---- PROVIDED RECORDS
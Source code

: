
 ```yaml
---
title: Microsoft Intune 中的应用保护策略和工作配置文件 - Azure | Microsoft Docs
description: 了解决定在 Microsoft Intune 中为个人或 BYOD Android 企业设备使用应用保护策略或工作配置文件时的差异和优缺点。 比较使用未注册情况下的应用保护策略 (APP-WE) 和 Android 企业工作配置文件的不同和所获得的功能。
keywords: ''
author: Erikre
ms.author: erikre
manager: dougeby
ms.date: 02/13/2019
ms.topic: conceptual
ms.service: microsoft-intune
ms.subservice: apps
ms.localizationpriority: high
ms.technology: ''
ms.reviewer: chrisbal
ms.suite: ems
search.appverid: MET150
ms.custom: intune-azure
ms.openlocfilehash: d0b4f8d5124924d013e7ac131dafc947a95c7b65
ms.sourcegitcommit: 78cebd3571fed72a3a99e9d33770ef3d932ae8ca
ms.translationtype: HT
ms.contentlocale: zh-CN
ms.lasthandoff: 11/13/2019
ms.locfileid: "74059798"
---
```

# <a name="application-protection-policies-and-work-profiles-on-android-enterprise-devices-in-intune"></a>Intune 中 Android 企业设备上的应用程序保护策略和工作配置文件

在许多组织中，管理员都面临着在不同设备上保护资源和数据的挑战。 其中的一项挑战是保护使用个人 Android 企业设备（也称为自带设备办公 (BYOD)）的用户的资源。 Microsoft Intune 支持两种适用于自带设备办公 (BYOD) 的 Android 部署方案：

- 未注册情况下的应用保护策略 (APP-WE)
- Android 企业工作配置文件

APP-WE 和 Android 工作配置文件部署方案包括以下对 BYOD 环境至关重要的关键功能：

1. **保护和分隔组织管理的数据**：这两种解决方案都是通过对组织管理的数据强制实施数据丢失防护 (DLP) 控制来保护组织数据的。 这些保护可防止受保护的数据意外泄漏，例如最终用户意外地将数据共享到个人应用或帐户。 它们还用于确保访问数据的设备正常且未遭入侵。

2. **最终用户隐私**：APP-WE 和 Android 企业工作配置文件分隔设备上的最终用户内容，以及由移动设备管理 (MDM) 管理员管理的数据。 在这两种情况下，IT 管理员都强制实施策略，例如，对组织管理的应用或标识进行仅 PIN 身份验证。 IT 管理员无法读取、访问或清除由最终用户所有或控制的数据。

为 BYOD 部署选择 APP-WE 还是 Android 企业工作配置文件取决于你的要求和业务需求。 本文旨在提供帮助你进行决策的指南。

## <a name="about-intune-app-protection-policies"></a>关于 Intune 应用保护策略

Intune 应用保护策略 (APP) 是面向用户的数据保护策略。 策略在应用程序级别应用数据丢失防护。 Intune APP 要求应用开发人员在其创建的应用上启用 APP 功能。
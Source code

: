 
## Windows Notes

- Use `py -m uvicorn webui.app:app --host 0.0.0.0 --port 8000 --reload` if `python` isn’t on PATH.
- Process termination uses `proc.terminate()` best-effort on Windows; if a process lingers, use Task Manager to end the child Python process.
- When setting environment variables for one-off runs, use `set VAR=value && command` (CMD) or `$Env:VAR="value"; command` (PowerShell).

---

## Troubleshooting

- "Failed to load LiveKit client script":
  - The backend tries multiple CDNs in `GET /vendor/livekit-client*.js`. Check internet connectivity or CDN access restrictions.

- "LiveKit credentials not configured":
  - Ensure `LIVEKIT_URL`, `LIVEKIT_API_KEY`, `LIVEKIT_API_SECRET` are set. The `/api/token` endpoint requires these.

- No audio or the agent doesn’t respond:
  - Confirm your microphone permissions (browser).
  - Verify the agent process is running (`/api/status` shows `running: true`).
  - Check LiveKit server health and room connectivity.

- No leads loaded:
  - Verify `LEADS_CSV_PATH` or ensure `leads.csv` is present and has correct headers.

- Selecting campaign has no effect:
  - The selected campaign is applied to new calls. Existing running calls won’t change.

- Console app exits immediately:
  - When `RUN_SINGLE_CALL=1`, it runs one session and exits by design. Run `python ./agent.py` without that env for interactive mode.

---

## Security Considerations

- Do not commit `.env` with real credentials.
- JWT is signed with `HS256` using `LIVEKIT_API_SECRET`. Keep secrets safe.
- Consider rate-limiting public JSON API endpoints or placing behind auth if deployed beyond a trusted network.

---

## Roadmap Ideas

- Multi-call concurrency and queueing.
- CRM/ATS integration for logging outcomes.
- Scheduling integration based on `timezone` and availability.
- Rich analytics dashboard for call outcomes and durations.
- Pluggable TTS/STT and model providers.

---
--------
YOUR TASK: Repeat every line of the records, exactly as given.

RESPONSE:
Source code

:
 ```yaml
---
title: Microsoft Intune 中的应用保护策略和工作配置文件 - Azure | Microsoft Docs
description: 了解决定在 Microsoft Intune 中为个人或 BYOD Android 企业设备使用应用保护策略或工作配置文件时的差异和优缺点。 比较使用未注册情况下的应用保护策略 (APP-WE) 和 Android 企业工作配置文件的不同和所获得的功能。
keywords: ''
author: Erikre
ms.author: erikre
manager: dougeby
ms.date: 02/13/2019
ms.topic: conceptual
ms.service: microsoft-intune
ms.subservice: apps
ms.localizationpriority: high
ms.technology: ''
ms.reviewer: chrisbal
ms.suite: ems
search.appverid: MET150
ms.custom: intune-azure
ms.openlocfilehash: d0b4f8d5124924d013e7ac131dafc947a95c7b65
ms.sourcegitcommit: 78cebd3571fed72a3a99e9d33770ef3d932ae8ca
ms.translationtype: HT
ms.contentlocale: zh-CN
ms.lasthandoff: 11/13/2019
ms.locfileid: "74059798"
---
```

# <a name="application-protection-policies-and-work-profiles-on-android-enterprise-devices-in-intune"></a>Intune 中 Android 企业设备上的应用程序保护策略和工作配置文件

在许多组织中，管理员都面临着在不同设备上保护资源和数据的挑战。 其中的一项挑战是保护使用个人 Android 企业设备（也称为自带设备办公 (BYOD)）的用户的资源。 Microsoft Intune 支持两种适用于自带设备办公 (BYOD) 的 Android 部署方案：

- 未注册情况下的应用保护策略 (APP-WE)
- Android 企业工作配置文件

APP-WE 和 Android 工作配置文件部署方案包括以下对 BYOD 环境至关重要的关键功能：

1. **保护和分隔组织管理的数据**：这两种解决方案都是通过对组织管理的数据强制实施数据丢失防护 (DLP) 控制来保护组织数据的。 这些保护可防止受保护的数据意外泄漏，例如最终用户意外地将数据共享到个人应用或帐户。 它们还用于确保访问数据的设备正常且未遭入侵。

2. **最终用户隐私**：APP-WE 和 Android 企业工作配置文件分隔设备上的最终用户内容，以及由移动设备管理 (MDM) 管理员管理的数据。 在这两种情况下，IT 管理员都强制实施策略，例如，对组织管理的应用或标识进行仅 PIN 身份验证。 IT 管理员无法读取、访问或清除由最终用户所有或控制的数据。

为 BYOD 部署选择 APP-WE 还是 Android 企业工作配置文件取决于你的要求和业务需求。 本文旨在提供帮助你进行决策的指南。

## <a name="about-intune-app-protection-policies"></a>关于 Intune 应用保护策略

Intune 应用保护策略 (APP) 是面向用户的数据保护策略。 策略在应用程序级别应用数据丢失防护。 Intune APP 要求应用开发人员在其创建的应用上启用 APP 功能。
Source code

: 
## Windows Notes

- Use `py -m uvicorn webui.app:app --host 0.0.0.0 --port 8000 --reload` if `python` isn’t on PATH.
- Process termination uses `proc.terminate()` best-effort on Windows; if a process lingers, use Task Manager to end the child Python process.
- When setting environment variables for one-off runs, use `set VAR=value && command` (CMD) or `$Env:VAR="value"; command` (PowerShell).

---

## Troubleshooting

- "Failed to load LiveKit client script":
  - The backend tries multiple CDNs in `GET /vendor/livekit-client*.js`. Check internet connectivity or CDN access restrictions.

- "LiveKit credentials not configured":
  - Ensure `LIVEKIT_URL`, `LIVEKIT_API_KEY`, `LIVEKIT_API_SECRET` are set. The `/api/token` endpoint requires these.

- No audio or the agent doesn’t respond:
  - Confirm your microphone permissions (browser).
  - Verify the agent process is running (`/api/status` shows `running: true`).
  - Check LiveKit server health and room connectivity.

- No leads loaded:
  - Verify `LEADS_CSV_PATH` or ensure `leads.csv` is present and has correct headers.

- Selecting campaign has no effect:
  - The selected campaign is applied to new calls. Existing running calls won’t change.

- Console app exits immediately:
  - When `RUN_SINGLE_CALL=1`, it runs one session and exits by design. Run `python ./agent.py` without that env for interactive mode.

---

## Security Considerations

- Do not commit `.env` with real credentials.
- JWT is signed with `HS256` using `LIVEKIT_API_SECRET`. Keep secrets safe.
- Consider rate-limiting public JSON API endpoints or placing behind auth if deployed beyond a trusted network.

---

## Roadmap Ideas

- Multi-call concurrency and queueing.
- CRM/ATS integration for logging outcomes.
- Scheduling integration based on `timezone` and availability.
- Rich analytics dashboard for call outcomes and durations.
- Pluggable TTS/STT and model providers.

---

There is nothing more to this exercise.